Peter Jensen, Napa Valley Register, 8/1/12
Napa County officials are awaiting the results of an informal straw poll aimed at gauging the interest residents and businesses have in forming an assessment district to pay for a recycled water pipeline in Coombsville.
County Deputy Public Works Director Phil Miller said the results are expected by Aug. 6, and should give the county a good idea of whether or not the pipeline project should be put to an assessment vote.
The pipeline, if constructed, would provide up to 1,000 acre-feet of recycled water annually from the Napa Sanitation District to the groundwater-reliant Coombsville area where the water table is dropping.
Individual assessment estimates were provided to representatives of large vineyards and Napa Valley County Club at a meeting in July, Miller said. Property owners were asked to comment on their likely participation by Aug. 6.
At an estimated cost of $13 million, the project would extend a pipeline from Imola Avenue through the heart of Coombsville to Hagen Road. The pipeline would serve customers, both residential and commercial, in the area. They would be charged based on average use.
The money would be secured through a state loan program, and would be repaid over 20 to 25 years through the formation of the assessment district, Miller said.
The U.S. Bureau of Reclamation has provided a $2 million grant toward the project’s construction, which will help defray the cost, Miller said. With the grant factored into the cost estimate, he said early indications are showing support for the project.
“So far, we are feeling good about it,” Miller said. “We’ve got our fingers crossed.”
If the straw poll is favorable, an assessment vote could be held this fall, Miller said.
According to county Supervisor Keith Caldwell, there is urgency in deciding whether to move the project forward because the Sanitation District has been flooded with requests to sell its limited amount of recycled water.
Coombsville has reserved 1,000 acre-feet, but could lose it if the pipeline’s construction is delayed too long.

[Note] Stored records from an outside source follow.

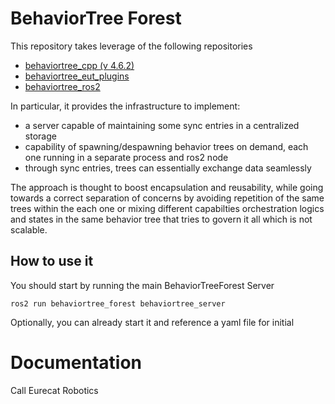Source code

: # BehaviorTree Forest

This repository takes leverage of the following repositories
- [behaviortree_cpp (v 4.6.2)](https://github.com/BehaviorTree/BehaviorTree.CPP/tree/4.6.2)
- [behaviortree_eut_plugins](https://github.com/Eurecat/behaviortree_eut_plugins.git)
- [behaviortree_ros2](https://github.com/Eurecat/behaviortree_ros2.git)

In particular, it provides the infrastructure to implement:
- a server capable of maintaining some sync entries in a centralized storage
- capability of spawning/despawning behavior trees on demand, each one running in a separate process and ros2 node
- through sync entries, trees can essentially exchange data seamlessly

The approach is thought to boost encapsulation and reusability, while going towards a correct separation of concerns by avoiding repetition of the same trees within the each one or mixing different capabilties orchestration logics and states in the same behavior tree that tries to govern it all which is not scalable.

## How to use it
You should start by running the main BehaviorTreeForest Server
```
ros2 run behaviortree_forest behaviortree_server
```
Optionally, you can already start it and reference a yaml file for initial

# Documentation

Call Eurecat Robotics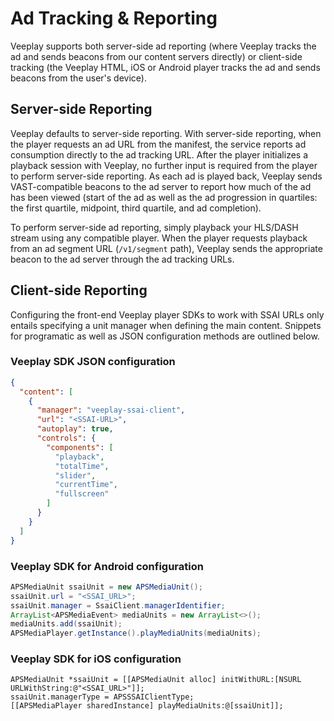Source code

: # Ad Tracking & Reporting

Veeplay supports both server-side ad reporting (where Veeplay tracks the ad and sends beacons from our content servers directly) or client-side tracking (the Veeplay HTML, iOS or Android player tracks the ad and sends beacons from the user's device).

## Server-side Reporting

Veeplay defaults to server-side reporting. With server-side reporting, when the player requests an ad URL from the manifest, the service reports ad consumption directly to the ad tracking URL. After the player initializes a playback session with Veeplay, no further input is required from the player to perform server-side reporting. As each ad is played back, Veeplay sends VAST-compatible beacons to the ad server to report how much of the ad has been viewed (start of the ad as well as the ad progression in quartiles: the first quartile, midpoint, third quartile, and ad completion).

To perform server-side ad reporting, simply playback your HLS/DASH stream using any compatible player. When the player requests playback from an ad segment URL (`/v1/segment` path), Veeplay sends the appropriate beacon to the ad server through the ad tracking URLs.

## Client-side Reporting

Configuring the front-end Veeplay player SDKs to work with SSAI URLs only entails specifying a unit manager when defining the main content. Snippets for programatic as well as JSON configuration methods are outlined below.

### Veeplay SDK JSON configuration

```json
{
  "content": [
    {
      "manager": "veeplay-ssai-client",
      "url": "<SSAI-URL>",
      "autoplay": true,
      "controls": {
        "components": [
          "playback",
          "totalTime",
          "slider",
          "currentTime",
          "fullscreen"
        ]
      }
    }
  ]
}
```

### Veeplay SDK for Android configuration

```java
APSMediaUnit ssaiUnit = new APSMediaUnit();
ssaiUnit.url = "<SSAI_URL>";
ssaiUnit.manager = SsaiClient.managerIdentifier;
ArrayList<APSMediaEvent> mediaUnits = new ArrayList<>();
mediaUnits.add(ssaiUnit);
APSMediaPlayer.getInstance().playMediaUnits(mediaUnits);
```

### Veeplay SDK for iOS configuration

```objc
APSMediaUnit *ssaiUnit = [[APSMediaUnit alloc] initWithURL:[NSURL URLWithString:@"<SSAI_URL>"]];
ssaiUnit.managerType = APSSSAIClientType;
[[APSMediaPlayer sharedInstance] playMediaUnits:@[ssaiUnit]];
```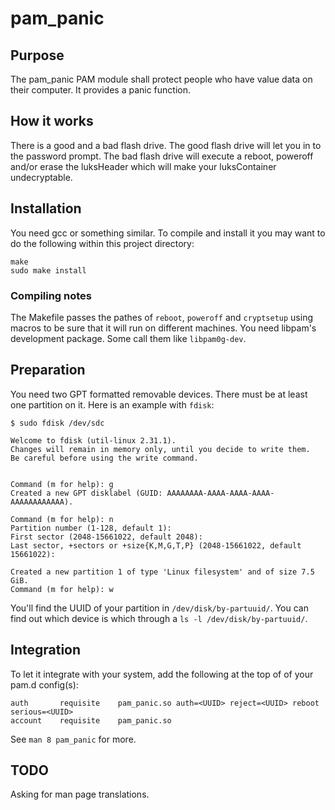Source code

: # pam\_panic


## Purpose
The pam\_panic PAM module shall protect people who have value data on their computer. It provides a panic function.

## How it works
There is a good and a bad flash drive. 
The good flash drive will let you in to the password prompt. 
The bad flash drive will execute a reboot, poweroff and/or erase the luksHeader which will make your luksContainer undecryptable.

## Installation
You need gcc or something similar.
To compile and install it you may want to do the following within this project directory:

```
make
sudo make install
```

### Compiling notes
The Makefile passes the pathes of `reboot`, `poweroff` and `cryptsetup` using macros to be sure that it will run on different machines.
You need libpam's development package. Some call them like `libpam0g-dev`.


## Preparation
You need two GPT formatted removable devices. There must be at least one partition on it. Here is an example with `fdisk`:

```
$ sudo fdisk /dev/sdc

Welcome to fdisk (util-linux 2.31.1).
Changes will remain in memory only, until you decide to write them.
Be careful before using the write command.


Command (m for help): g
Created a new GPT disklabel (GUID: AAAAAAAA-AAAA-AAAA-AAAA-AAAAAAAAAAAA).

Command (m for help): n
Partition number (1-128, default 1): 
First sector (2048-15661022, default 2048): 
Last sector, +sectors or +size{K,M,G,T,P} (2048-15661022, default 15661022): 

Created a new partition 1 of type 'Linux filesystem' and of size 7.5 GiB.
Command (m for help): w
```

You'll find the UUID of your partition in `/dev/disk/by-partuuid/`. You can find out which device is which through a `ls -l /dev/disk/by-partuuid/`.


## Integration
To let it integrate with your system, add the following at the top of of your pam.d config(s):


```
auth       requisite    pam_panic.so auth=<UUID> reject=<UUID> reboot serious=<UUID>
account    requisite    pam_panic.so
```

See `man 8 pam_panic` for more.


## TODO
Asking for man page translations.



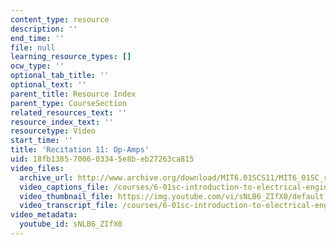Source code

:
 ```yaml
---
content_type: resource
description: ''
end_time: ''
file: null
learning_resource_types: []
ocw_type: ''
optional_tab_title: ''
optional_text: ''
parent_title: Resource Index
parent_type: CourseSection
related_resources_text: ''
resource_index_text: ''
resourcetype: Video
start_time: ''
title: 'Recitation 11: Op-Amps'
uid: 18fb1385-7006-0334-5e8b-eb27263ca815
video_files:
  archive_url: http://www.archive.org/download/MIT6.01SCS11/MIT6_01SC_rec11_300k.mp4
  video_captions_file: /courses/6-01sc-introduction-to-electrical-engineering-and-computer-science-i-spring-2011/969d80ffc05f5231afb834b671550720_sNLB6_ZIfX0.vtt
  video_thumbnail_file: https://img.youtube.com/vi/sNLB6_ZIfX0/default.jpg
  video_transcript_file: /courses/6-01sc-introduction-to-electrical-engineering-and-computer-science-i-spring-2011/d2103e3638fdb315eb9d508c1fe10608_sNLB6_ZIfX0.pdf
video_metadata:
  youtube_id: sNLB6_ZIfX0
---
```

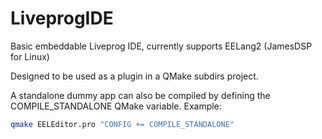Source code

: # LiveprogIDE
Basic embeddable Liveprog IDE, currently supports EELang2 (JamesDSP for Linux)

Designed to be used as a plugin in a QMake subdirs project.

A standalone dummy app can also be compiled by defining the COMPILE_STANDALONE QMake variable.
Example:
```bash
qmake EELEditor.pro "CONFIG += COMPILE_STANDALONE"
```
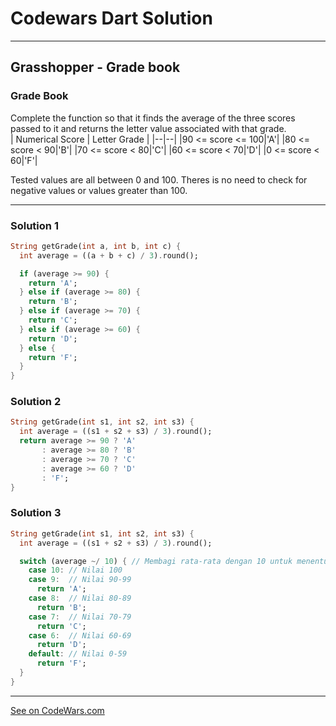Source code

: # Codewars Dart Solution
---
## Grasshopper - Grade book

### Grade Book

Complete the function so that it finds the average of the three scores passed to it and returns the letter value associated with that grade.
<br>
| Numerical Score | Letter Grade |
|--|--|
|90 <= score <= 100|'A'|
|80 <= score < 90|'B'|
|70 <= score < 80|'C'|
|60 <= score < 70|'D'|
|0 <= score < 60|'F'|
<br>

Tested values are all between 0 and 100. Theres is no need to check for negative values or values greater than 100.

---


### Solution 1
```dart
String getGrade(int a, int b, int c) {
  int average = ((a + b + c) / 3).round();

  if (average >= 90) {
    return 'A';
  } else if (average >= 80) {
    return 'B';
  } else if (average >= 70) {
    return 'C';
  } else if (average >= 60) {
    return 'D';
  } else {
    return 'F';
  }
}
```

### Solution 2
```dart
String getGrade(int s1, int s2, int s3) {
  int average = ((s1 + s2 + s3) / 3).round();
  return average >= 90 ? 'A'
       : average >= 80 ? 'B'
       : average >= 70 ? 'C'
       : average >= 60 ? 'D'
       : 'F';
}

```

### Solution 3
```dart
String getGrade(int s1, int s2, int s3) {
  int average = ((s1 + s2 + s3) / 3).round();

  switch (average ~/ 10) { // Membagi rata-rata dengan 10 untuk menentukan puluhan
    case 10: // Nilai 100
    case 9:  // Nilai 90-99
      return 'A';
    case 8:  // Nilai 80-89
      return 'B';
    case 7:  // Nilai 70-79
      return 'C';
    case 6:  // Nilai 60-69
      return 'D';
    default: // Nilai 0-59
      return 'F';
  }
}

```

-------
[See on CodeWars.com](https://www.codewars.com/kata/55cbd4ba903825f7970000f5/train/dart)
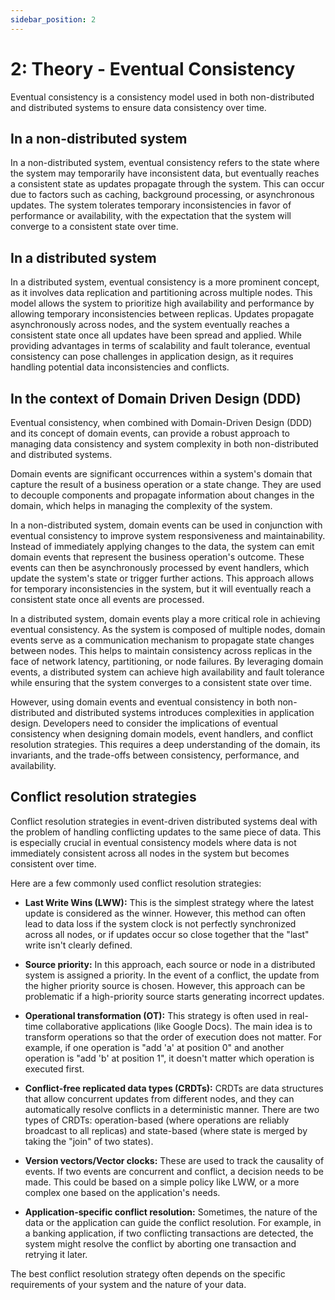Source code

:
 ```yaml
---
sidebar_position: 2
---
```


# 2: Theory - Eventual Consistency

Eventual consistency is a consistency model used in both non-distributed and distributed systems to ensure data
consistency over time.

## In a non-distributed system

In a non-distributed system, eventual consistency refers to the state where the system may temporarily have inconsistent
data, but eventually reaches a consistent state as updates propagate through the system. This can occur due to factors
such as caching, background processing, or asynchronous updates. The system tolerates temporary inconsistencies in favor
of performance or availability, with the expectation that the system will converge to a consistent state over time.

## In a distributed system

In a distributed system, eventual consistency is a more prominent concept, as it involves data replication and
partitioning across multiple nodes. This model allows the system to prioritize high availability and performance
by allowing temporary inconsistencies between replicas. Updates propagate asynchronously across nodes, and the system
eventually reaches a consistent state once all updates have been spread and applied. While providing advantages
in terms of scalability and fault tolerance, eventual consistency can pose challenges in application design, as it
requires handling potential data inconsistencies and conflicts.

## In the context of Domain Driven Design (DDD)

Eventual consistency, when combined with Domain-Driven Design (DDD) and its concept of domain events, can provide a
robust approach to managing data consistency and system complexity in both non-distributed and distributed systems.

Domain events are significant occurrences within a system's domain that capture the result of a business operation or a
state change. They are used to decouple components and propagate information about changes in the domain, which helps
in managing the complexity of the system.

In a non-distributed system, domain events can be used in conjunction with eventual consistency to improve system
responsiveness and maintainability. Instead of immediately applying changes to the data, the system can emit domain
events that represent the business operation's outcome. These events can then be asynchronously processed by event
handlers, which update the system's state or trigger further actions. This approach allows for temporary inconsistencies
in the system, but it will eventually reach a consistent state once all events are processed.

In a distributed system, domain events play a more critical role in achieving eventual consistency. As the system is
composed of multiple nodes, domain events serve as a communication mechanism to propagate state changes between nodes.
This helps to maintain consistency across replicas in the face of network latency, partitioning, or node failures.
By leveraging domain events, a distributed system can achieve high availability and fault tolerance while ensuring that
the system converges to a consistent state over time.

However, using domain events and eventual consistency in both non-distributed and distributed systems introduces
complexities in application design. Developers need to consider the implications of eventual consistency when designing
domain models, event handlers, and conflict resolution strategies. This requires a deep understanding of the domain, its
invariants, and the trade-offs between consistency, performance, and availability.

## Conflict resolution strategies

Conflict resolution strategies in event-driven distributed systems deal with the problem of handling conflicting updates
to the same piece of data. This is especially crucial in eventual consistency models where data is not immediately
consistent across all nodes in the system but becomes consistent over time.

Here are a few commonly used conflict resolution strategies:

- **Last Write Wins (LWW):** This is the simplest strategy where the latest update is considered as the winner. However,
  this method can often lead to data loss if the system clock is not perfectly synchronized across all nodes, or if
  updates occur so close together that the "last" write isn't clearly defined.

- **Source priority:** In this approach, each source or node in a distributed system is assigned a priority. In the
  event of a conflict, the update from the higher priority source is chosen. However, this approach can be problematic
  if a high-priority source starts generating incorrect updates.

- **Operational transformation (OT):** This strategy is often used in real-time collaborative applications (like Google
  Docs). The main idea is to transform operations so that the order of execution does not matter. For example, if one
  operation is "add 'a' at position 0" and another operation is "add 'b' at position 1", it doesn't matter which 
  operation is executed first.

- **Conflict-free replicated data types (CRDTs):** CRDTs are data structures that allow concurrent updates from
  different
  nodes, and they can automatically resolve conflicts in a deterministic manner. There are two types of CRDTs:
  operation-based (where operations are reliably broadcast to all replicas) and state-based (where state is merged by
  taking the "join" of two states).

- **Version vectors/Vector clocks:** These are used to track the causality of events. If two events are concurrent and
  conflict, a decision needs to be made. This could be based on a simple policy like LWW, or a more complex one based on
  the application's needs.

- **Application-specific conflict resolution:** Sometimes, the nature of the data or the application can guide the
  conflict
  resolution. For example, in a banking application, if two conflicting transactions are detected, the system might
  resolve the conflict by aborting one transaction and retrying it later.

The best conflict resolution strategy often depends on the specific requirements of your system and the nature of your
data.





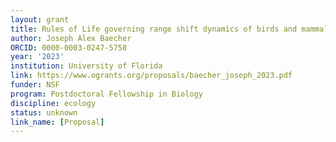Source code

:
 ```yaml
---
layout: grant
title: Rules of Life governing range shift dynamics of birds and mammals
author: Joseph Alex Baecher
ORCID: 0000-0003-0247-5758
year: '2023'
institution: University of Florida
link: https://www.ogrants.org/proposals/baecher_joseph_2023.pdf
funder: NSF
program: Postdoctoral Fellowship in Biology
discipline: ecology
status: unknown
link_name: [Proposal]
---
```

While the county awaits the results of the straw poll, Miller said work continues to complete an extension of the pipeline from Napa State Hospital to Skyline Park on East Imola Avenue.
The extension is being paid for with $390,000 in federal economic stimulus funds, and additional funds from the Sanitation District and the Napa County.
The Imola pipeline extension is almost complete, with only a creek crossing left to finish, Miller said, but what happens after that remains to be seen.
To get the water into Coombsville, a pump station will have to be constructed. Caldwell has advocated putting it in Skyline Park, to the consternation of some neighbors.
The plans for the pump station were based on the county likely acquiring Skyline Park from the state. The county and the state have hit an impasse in the negotiations over the transfer.
It’s unknown whether the state maintaining ownership of Skyline Park will affect plans for the pump station, Miller said.